§ **Work request**
Count the lines in the entries below that mention the string "leovfir", then write that number by itself.

-- Opening Marker --

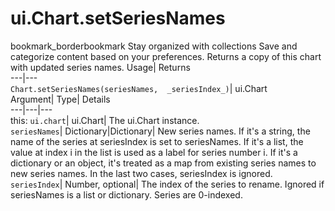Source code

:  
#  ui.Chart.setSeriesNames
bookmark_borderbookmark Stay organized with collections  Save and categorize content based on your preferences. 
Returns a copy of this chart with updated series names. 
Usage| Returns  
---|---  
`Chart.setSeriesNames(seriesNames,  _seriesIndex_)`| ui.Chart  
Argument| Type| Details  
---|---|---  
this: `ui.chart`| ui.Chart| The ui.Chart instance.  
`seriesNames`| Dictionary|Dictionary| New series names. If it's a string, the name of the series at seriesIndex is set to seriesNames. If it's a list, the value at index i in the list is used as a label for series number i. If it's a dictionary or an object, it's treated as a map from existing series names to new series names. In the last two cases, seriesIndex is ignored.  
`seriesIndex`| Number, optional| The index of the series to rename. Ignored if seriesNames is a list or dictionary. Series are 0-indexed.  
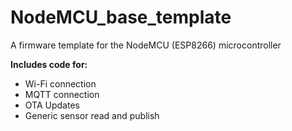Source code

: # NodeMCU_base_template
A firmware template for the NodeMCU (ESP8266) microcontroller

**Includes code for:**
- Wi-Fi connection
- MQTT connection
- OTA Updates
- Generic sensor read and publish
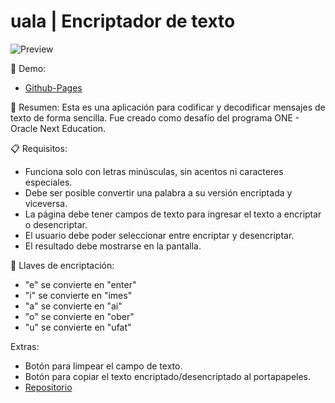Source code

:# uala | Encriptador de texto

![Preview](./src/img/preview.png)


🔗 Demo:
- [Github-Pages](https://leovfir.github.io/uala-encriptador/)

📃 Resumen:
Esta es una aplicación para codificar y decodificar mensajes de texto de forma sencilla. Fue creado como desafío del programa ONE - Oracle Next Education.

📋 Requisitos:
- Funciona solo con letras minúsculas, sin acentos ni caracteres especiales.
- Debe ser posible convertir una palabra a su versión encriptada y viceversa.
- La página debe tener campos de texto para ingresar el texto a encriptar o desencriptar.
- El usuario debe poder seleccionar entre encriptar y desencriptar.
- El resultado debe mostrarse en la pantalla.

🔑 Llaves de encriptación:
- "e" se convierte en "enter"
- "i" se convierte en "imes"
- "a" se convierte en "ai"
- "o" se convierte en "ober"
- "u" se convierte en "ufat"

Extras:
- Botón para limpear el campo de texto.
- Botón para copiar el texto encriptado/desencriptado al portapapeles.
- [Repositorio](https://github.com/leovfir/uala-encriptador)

-- Closing Marker --
-- Opening Marker --

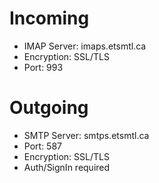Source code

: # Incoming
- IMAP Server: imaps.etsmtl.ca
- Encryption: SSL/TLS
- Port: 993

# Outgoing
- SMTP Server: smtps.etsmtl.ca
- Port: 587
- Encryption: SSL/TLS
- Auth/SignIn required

-- Closing Marker --
-- Opening Marker --

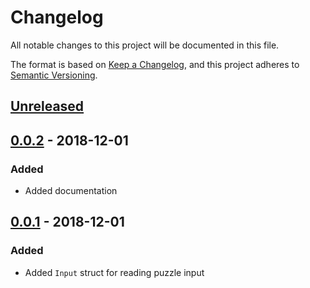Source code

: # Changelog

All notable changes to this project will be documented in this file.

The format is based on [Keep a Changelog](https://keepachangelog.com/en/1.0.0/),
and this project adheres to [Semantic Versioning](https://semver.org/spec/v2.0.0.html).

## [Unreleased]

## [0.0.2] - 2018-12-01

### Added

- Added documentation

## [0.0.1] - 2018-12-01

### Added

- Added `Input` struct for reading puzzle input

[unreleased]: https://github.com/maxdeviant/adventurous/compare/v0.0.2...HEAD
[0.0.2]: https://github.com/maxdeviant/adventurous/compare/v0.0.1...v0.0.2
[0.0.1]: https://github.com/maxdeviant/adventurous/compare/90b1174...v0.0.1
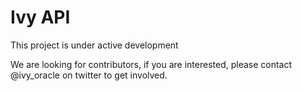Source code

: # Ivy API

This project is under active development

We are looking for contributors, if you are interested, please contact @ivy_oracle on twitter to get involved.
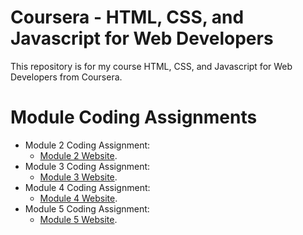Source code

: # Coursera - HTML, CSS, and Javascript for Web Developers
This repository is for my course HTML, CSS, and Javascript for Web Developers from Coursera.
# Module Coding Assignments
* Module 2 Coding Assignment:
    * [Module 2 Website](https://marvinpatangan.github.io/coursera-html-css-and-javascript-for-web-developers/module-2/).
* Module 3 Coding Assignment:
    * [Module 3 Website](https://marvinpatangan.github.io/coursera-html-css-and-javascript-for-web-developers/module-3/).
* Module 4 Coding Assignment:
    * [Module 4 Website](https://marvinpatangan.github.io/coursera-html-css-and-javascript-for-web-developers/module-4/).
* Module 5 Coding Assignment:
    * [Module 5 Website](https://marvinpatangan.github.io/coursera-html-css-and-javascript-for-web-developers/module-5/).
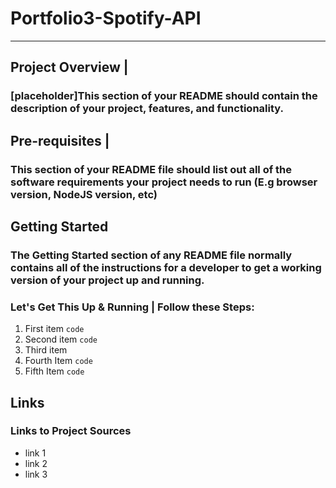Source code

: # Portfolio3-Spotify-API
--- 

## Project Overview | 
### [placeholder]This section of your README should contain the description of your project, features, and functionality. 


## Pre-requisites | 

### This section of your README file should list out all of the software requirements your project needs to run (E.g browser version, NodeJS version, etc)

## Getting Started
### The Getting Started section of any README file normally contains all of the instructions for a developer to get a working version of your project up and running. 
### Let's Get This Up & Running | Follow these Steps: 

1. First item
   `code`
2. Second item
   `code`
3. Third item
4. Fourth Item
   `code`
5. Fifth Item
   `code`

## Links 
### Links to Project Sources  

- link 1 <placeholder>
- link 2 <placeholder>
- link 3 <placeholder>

-- Closing Marker --

§ **Answer space**
2